● DATA SUPPLIED
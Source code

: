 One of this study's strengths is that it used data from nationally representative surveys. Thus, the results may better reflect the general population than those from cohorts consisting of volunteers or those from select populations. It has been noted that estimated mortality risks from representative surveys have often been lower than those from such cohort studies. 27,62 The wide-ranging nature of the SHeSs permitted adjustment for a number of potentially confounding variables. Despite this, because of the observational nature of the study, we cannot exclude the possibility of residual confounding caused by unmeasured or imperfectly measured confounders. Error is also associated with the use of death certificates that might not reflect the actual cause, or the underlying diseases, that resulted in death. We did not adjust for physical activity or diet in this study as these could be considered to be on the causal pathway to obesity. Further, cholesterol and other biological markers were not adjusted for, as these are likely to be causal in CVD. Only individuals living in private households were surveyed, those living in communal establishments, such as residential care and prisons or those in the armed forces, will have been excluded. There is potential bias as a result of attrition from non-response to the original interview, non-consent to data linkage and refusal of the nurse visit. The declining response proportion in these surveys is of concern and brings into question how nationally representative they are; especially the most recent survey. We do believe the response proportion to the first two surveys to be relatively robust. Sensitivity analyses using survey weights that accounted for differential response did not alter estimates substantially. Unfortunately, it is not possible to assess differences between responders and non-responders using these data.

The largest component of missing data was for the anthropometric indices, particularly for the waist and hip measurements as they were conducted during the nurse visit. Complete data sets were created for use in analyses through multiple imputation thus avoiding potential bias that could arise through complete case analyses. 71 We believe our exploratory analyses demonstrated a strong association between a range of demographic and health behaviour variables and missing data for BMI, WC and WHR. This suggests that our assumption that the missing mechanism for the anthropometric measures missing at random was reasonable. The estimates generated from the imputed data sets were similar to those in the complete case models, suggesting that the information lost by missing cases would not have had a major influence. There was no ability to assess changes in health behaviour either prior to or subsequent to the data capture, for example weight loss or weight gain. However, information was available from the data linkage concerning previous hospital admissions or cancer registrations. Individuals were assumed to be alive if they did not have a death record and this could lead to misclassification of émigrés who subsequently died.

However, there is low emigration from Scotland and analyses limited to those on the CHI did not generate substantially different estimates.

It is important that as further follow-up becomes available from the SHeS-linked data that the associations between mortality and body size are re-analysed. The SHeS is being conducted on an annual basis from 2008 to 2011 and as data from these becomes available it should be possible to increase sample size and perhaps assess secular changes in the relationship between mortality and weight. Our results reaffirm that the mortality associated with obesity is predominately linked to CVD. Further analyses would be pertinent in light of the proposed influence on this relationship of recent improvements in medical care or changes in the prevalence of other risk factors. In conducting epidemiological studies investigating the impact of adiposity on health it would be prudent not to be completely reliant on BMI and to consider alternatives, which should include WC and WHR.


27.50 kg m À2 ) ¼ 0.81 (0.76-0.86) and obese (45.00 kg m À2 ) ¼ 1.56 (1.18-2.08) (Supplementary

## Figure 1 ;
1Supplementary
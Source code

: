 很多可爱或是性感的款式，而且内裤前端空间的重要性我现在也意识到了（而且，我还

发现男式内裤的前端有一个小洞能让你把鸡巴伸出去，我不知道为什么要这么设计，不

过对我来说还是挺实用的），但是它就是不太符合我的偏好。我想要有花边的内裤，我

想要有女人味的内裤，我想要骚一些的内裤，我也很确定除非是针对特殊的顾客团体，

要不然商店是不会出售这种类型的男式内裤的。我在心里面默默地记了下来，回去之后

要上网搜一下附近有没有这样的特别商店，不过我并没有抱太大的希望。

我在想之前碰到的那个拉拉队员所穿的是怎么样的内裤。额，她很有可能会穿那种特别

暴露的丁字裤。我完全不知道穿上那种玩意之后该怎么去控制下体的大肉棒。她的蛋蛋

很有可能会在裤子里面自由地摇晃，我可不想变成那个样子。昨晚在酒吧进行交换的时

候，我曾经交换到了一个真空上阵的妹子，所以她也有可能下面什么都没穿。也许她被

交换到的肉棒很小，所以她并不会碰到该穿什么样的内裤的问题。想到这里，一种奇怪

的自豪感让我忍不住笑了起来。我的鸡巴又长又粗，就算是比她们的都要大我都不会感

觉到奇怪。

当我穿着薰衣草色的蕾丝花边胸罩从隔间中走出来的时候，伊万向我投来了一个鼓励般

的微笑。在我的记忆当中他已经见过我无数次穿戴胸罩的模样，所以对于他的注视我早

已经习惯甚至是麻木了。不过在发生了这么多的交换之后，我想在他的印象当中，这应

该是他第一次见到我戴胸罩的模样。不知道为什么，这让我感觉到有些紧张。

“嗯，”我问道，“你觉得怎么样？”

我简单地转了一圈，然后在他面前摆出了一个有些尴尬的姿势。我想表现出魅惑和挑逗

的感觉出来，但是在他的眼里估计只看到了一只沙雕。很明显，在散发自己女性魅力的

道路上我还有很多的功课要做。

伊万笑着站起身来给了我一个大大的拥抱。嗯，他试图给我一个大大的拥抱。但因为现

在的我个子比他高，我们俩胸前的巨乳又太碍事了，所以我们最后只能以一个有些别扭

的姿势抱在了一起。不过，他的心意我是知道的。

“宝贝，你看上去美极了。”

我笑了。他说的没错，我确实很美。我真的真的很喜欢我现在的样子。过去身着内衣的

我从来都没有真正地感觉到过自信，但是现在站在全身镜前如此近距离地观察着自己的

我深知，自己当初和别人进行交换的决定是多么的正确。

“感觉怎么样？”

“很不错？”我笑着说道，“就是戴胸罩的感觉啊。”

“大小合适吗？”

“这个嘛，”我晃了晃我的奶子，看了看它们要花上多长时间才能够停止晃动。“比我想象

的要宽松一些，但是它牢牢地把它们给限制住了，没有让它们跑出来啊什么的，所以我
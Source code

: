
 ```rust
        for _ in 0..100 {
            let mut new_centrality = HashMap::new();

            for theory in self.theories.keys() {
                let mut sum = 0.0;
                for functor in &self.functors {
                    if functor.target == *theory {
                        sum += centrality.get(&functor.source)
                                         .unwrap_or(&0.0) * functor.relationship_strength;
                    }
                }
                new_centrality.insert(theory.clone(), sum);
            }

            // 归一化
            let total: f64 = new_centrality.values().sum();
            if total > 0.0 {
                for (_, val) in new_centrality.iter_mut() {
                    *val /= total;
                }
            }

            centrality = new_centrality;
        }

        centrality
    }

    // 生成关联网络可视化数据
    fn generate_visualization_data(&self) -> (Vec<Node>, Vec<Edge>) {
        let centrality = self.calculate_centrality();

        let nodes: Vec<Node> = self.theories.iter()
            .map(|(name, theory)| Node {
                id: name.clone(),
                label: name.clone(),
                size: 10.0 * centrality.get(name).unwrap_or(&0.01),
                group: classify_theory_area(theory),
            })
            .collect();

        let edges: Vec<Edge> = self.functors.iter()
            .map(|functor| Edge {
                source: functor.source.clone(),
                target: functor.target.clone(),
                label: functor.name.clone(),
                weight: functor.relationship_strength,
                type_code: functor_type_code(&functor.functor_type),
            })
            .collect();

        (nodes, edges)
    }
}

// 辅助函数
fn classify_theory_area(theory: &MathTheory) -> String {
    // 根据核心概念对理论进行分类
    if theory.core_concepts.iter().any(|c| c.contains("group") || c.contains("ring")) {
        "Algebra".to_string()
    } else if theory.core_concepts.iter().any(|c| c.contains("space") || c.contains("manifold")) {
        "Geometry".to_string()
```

● WORK INSTRUCTIONS
Looking only at the lines of the material above, count those containing "However" and give that number by itself.

● EXERCISE ANSWER
2